The ``run-create-manifest-training`` script generates the required manifest for the AhmedML dataset. To create the manifest, run the script pointing to your dataset location:

.. code-block:: shell

   ./run-create-manifest-training /path/to/ahmed/dataset

This will generate a manifest:

- ``training.manifest``: Lists of surface variable data files (and optionally geometry files) used for training, validation, and testing

You can customize the manifests by editing ``run-create-manifest-training`` script.
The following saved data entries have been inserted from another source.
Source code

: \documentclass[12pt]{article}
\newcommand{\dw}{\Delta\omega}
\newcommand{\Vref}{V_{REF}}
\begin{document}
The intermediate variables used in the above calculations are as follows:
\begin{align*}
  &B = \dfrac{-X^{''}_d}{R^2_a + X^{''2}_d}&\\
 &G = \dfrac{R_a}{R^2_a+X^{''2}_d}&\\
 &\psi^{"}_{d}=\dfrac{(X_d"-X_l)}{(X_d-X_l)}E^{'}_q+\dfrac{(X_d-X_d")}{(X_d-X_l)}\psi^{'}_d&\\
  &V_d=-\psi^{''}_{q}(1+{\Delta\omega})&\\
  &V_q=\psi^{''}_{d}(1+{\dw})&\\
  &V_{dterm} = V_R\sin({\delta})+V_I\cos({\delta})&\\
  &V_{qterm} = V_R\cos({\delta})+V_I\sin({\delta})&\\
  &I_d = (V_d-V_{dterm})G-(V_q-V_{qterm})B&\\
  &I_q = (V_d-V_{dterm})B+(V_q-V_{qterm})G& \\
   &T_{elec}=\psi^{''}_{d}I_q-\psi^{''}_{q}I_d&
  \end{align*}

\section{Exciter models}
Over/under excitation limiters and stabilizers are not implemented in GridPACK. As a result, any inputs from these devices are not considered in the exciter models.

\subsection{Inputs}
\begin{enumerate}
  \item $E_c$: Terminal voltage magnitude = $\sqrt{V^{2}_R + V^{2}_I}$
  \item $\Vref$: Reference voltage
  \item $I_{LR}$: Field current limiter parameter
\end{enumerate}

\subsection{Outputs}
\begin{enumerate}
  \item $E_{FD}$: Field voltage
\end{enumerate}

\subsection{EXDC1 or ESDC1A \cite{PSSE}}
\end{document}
By default, all runs in :ref:`datasets-ahmed` and all surface variables in ``boundary_*.vtp`` files are included:

.. code-block:: shell

    #!/bin/bash

    # ...

    dataset_prefix="$1"

    # Get a list of run folders for training
    train_run_folders=($(ls -d "$dataset_prefix/run_"*))

    # Uncomment to get a list of just the first 20 runs (if you want to reduce the dataset size for testing)
    # train_run_folders=($(ls -d "$dataset_prefix/run_"* | head -20))

    # Create train.manifest including the surface variable data
    mlsimkit-manifest create -m "training.manifest" -f "name=data_files,file_glob=*.vtp" -f "name=geometry_files,file_glob=*.stl" "${train_run_folders[@]}"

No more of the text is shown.